In your copy, each record should read exactly as it does below, and no pictures should be present.

━━━━━ RECORD SET

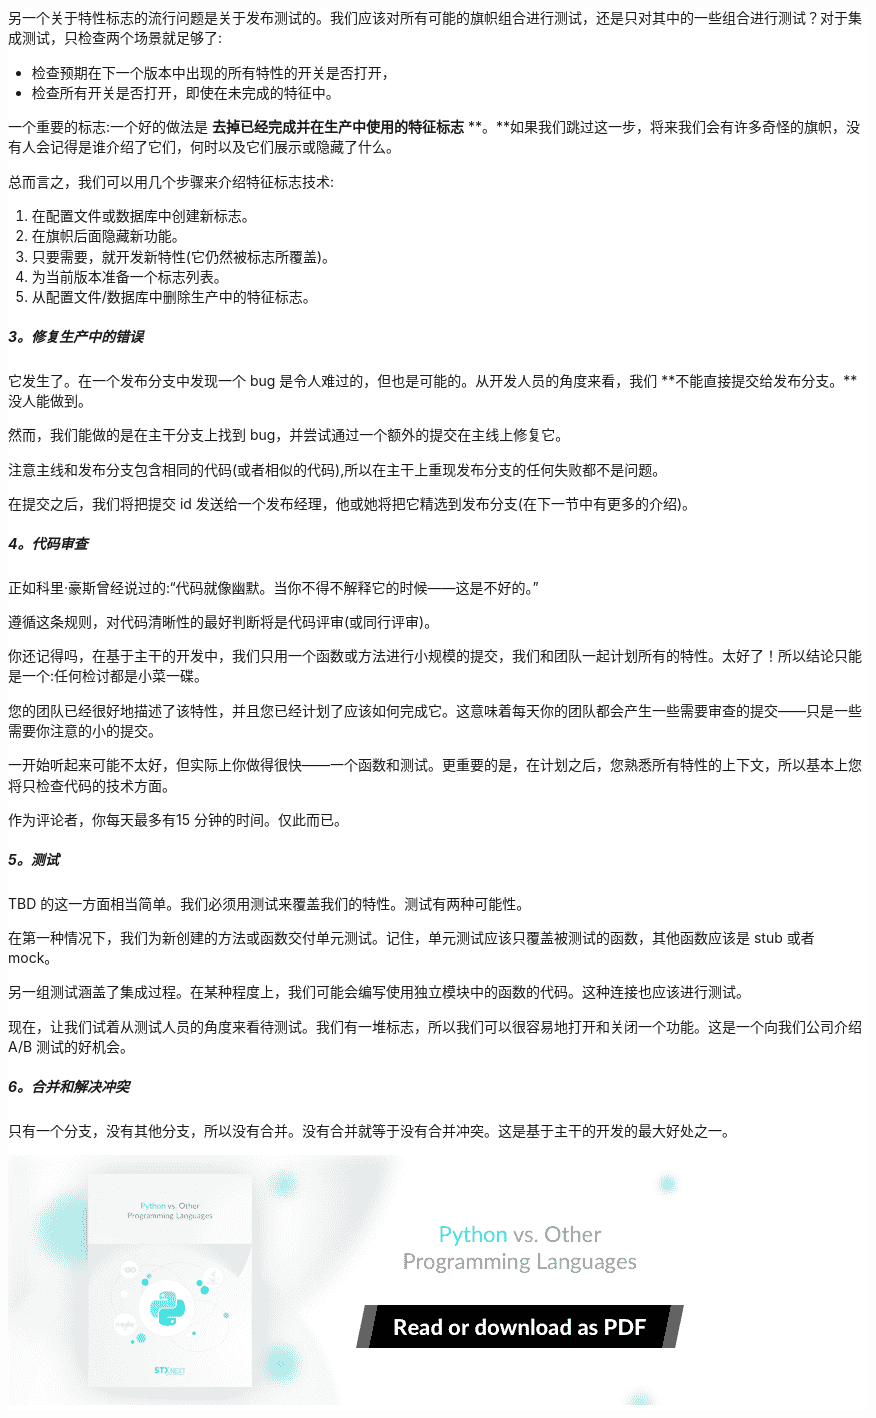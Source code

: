 另一个关于特性标志的流行问题是关于发布测试的。我们应该对所有可能的旗帜组合进行测试，还是只对其中的一些组合进行测试？对于集成测试，只检查两个场景就足够了:

*   检查预期在下一个版本中出现的所有特性的开关是否打开，
*   检查所有开关是否打开，即使在未完成的特征中。

一个重要的标志:一个好的做法是 **去掉已经完成并在生产中使用的特征标志** **。**如果我们跳过这一步，将来我们会有许多奇怪的旗帜，没有人会记得是谁介绍了它们，何时以及它们展示或隐藏了什么。

总而言之，我们可以用几个步骤来介绍特征标志技术:

1.  在配置文件或数据库中创建新标志。
2.  在旗帜后面隐藏新功能。
3.  只要需要，就开发新特性(它仍然被标志所覆盖)。
4.  为当前版本准备一个标志列表。
5.  从配置文件/数据库中删除生产中的特征标志。

##### **3。修复生产中的错误**

它发生了。在一个发布分支中发现一个 bug 是令人难过的，但也是可能的。从开发人员的角度来看，我们  **不能直接提交给发布分支。**没人能做到。

然而，我们能做的是在主干分支上找到 bug，并尝试通过一个额外的提交在主线上修复它。

注意主线和发布分支包含相同的代码(或者相似的代码),所以在主干上重现发布分支的任何失败都不是问题。

在提交之后，我们将把提交 id 发送给一个发布经理，他或她将把它精选到发布分支(在下一节中有更多的介绍)。

##### **4。代码审查**

正如科里·豪斯曾经说过的:“代码就像幽默。当你不得不解释它的时候——这是不好的。”

遵循这条规则，对代码清晰性的最好判断将是代码评审(或同行评审)。

你还记得吗，在基于主干的开发中，我们只用一个函数或方法进行小规模的提交，我们和团队一起计划所有的特性。太好了！所以结论只能是一个:任何检讨都是小菜一碟。

您的团队已经很好地描述了该特性，并且您已经计划了应该如何完成它。这意味着每天你的团队都会产生一些需要审查的提交——只是一些需要你注意的小的提交。

一开始听起来可能不太好，但实际上你做得很快——一个函数和测试。更重要的是，在计划之后，您熟悉所有特性的上下文，所以基本上您将只检查代码的技术方面。

作为评论者，你每天最多有15 分钟的时间。仅此而已。

##### **5。测试**

TBD 的这一方面相当简单。我们必须用测试来覆盖我们的特性。测试有两种可能性。

在第一种情况下，我们为新创建的方法或函数交付单元测试。记住，单元测试应该只覆盖被测试的函数，其他函数应该是 stub 或者 mock。

另一组测试涵盖了集成过程。在某种程度上，我们可能会编写使用独立模块中的函数的代码。这种连接也应该进行测试。

现在，让我们试着从测试人员的角度来看待测试。我们有一堆标志，所以我们可以很容易地打开和关闭一个功能。这是一个向我们公司介绍 A/B 测试的好机会。

##### **6。合并和解决冲突**

只有一个分支，没有其他分支，所以没有合并。没有合并就等于没有合并冲突。这是基于主干的开发的最大好处之一。

[![Read or download as PDF](img/98e9a9956944ee0caa2bfa710ecf2448.png)](https://cta-redirect.hubspot.com/cta/redirect/4542168/9f52debf-f498-4faf-9ecf-dbe0f2f3e7ab)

━━━━━━━━━━

REPLY
Source code

: 另一个关于特性标志的流行问题是关于发布测试的。我们应该对所有可能的旗帜组合进行测试，还是只对其中的一些组合进行测试？对于集成测试，只检查两个场景就足够了:

*   检查预期在下一个版本中出现的所有特性的开关是否打开，
*   检查所有开关是否打开，即使在未完成的特征中。

一个重要的标志:一个好的做法是 **去掉已经完成并在生产中使用的特征标志** **。**如果我们跳过这一步，将来我们会有许多奇怪的旗帜，没有人会记得是谁介绍了它们，何时以及它们展示或隐藏了什么。

总而言之，我们可以用几个步骤来介绍特征标志技术:

1.  在配置文件或数据库中创建新标志。
2.  在旗帜后面隐藏新功能。
3.  只要需要，就开发新特性(它仍然被标志所覆盖)。
4.  为当前版本准备一个标志列表。
5.  从配置文件/数据库中删除生产中的特征标志。

##### **3。修复生产中的错误**

它发生了。在一个发布分支中发现一个 bug 是令人难过的，但也是可能的。从开发人员的角度来看，我们  **不能直接提交给发布分支。**没人能做到。

然而，我们能做的是在主干分支上找到 bug，并尝试通过一个额外的提交在主线上修复它。

注意主线和发布分支包含相同的代码(或者相似的代码),所以在主干上重现发布分支的任何失败都不是问题。

在提交之后，我们将把提交 id 发送给一个发布经理，他或她将把它精选到发布分支(在下一节中有更多的介绍)。

##### **4。代码审查**

正如科里·豪斯曾经说过的:“代码就像幽默。当你不得不解释它的时候——这是不好的。”

遵循这条规则，对代码清晰性的最好判断将是代码评审(或同行评审)。

你还记得吗，在基于主干的开发中，我们只用一个函数或方法进行小规模的提交，我们和团队一起计划所有的特性。太好了！所以结论只能是一个:任何检讨都是小菜一碟。

您的团队已经很好地描述了该特性，并且您已经计划了应该如何完成它。这意味着每天你的团队都会产生一些需要审查的提交——只是一些需要你注意的小的提交。

一开始听起来可能不太好，但实际上你做得很快——一个函数和测试。更重要的是，在计划之后，您熟悉所有特性的上下文，所以基本上您将只检查代码的技术方面。

作为评论者，你每天最多有15 分钟的时间。仅此而已。

##### **5。测试**

TBD 的这一方面相当简单。我们必须用测试来覆盖我们的特性。测试有两种可能性。

在第一种情况下，我们为新创建的方法或函数交付单元测试。记住，单元测试应该只覆盖被测试的函数，其他函数应该是 stub 或者 mock。

另一组测试涵盖了集成过程。在某种程度上，我们可能会编写使用独立模块中的函数的代码。这种连接也应该进行测试。

现在，让我们试着从测试人员的角度来看待测试。我们有一堆标志，所以我们可以很容易地打开和关闭一个功能。这是一个向我们公司介绍 A/B 测试的好机会。

##### **6。合并和解决冲突**

只有一个分支，没有其他分支，所以没有合并。没有合并就等于没有合并冲突。这是基于主干的开发的最大好处之一。

[![Read or download as PDF](img/98e9a9956944ee0caa2bfa710ecf2448.png)](https://cta-redirect.hubspot.com/cta/redirect/4542168/9f52debf-f498-4faf-9ecf-dbe0f2f3e7ab)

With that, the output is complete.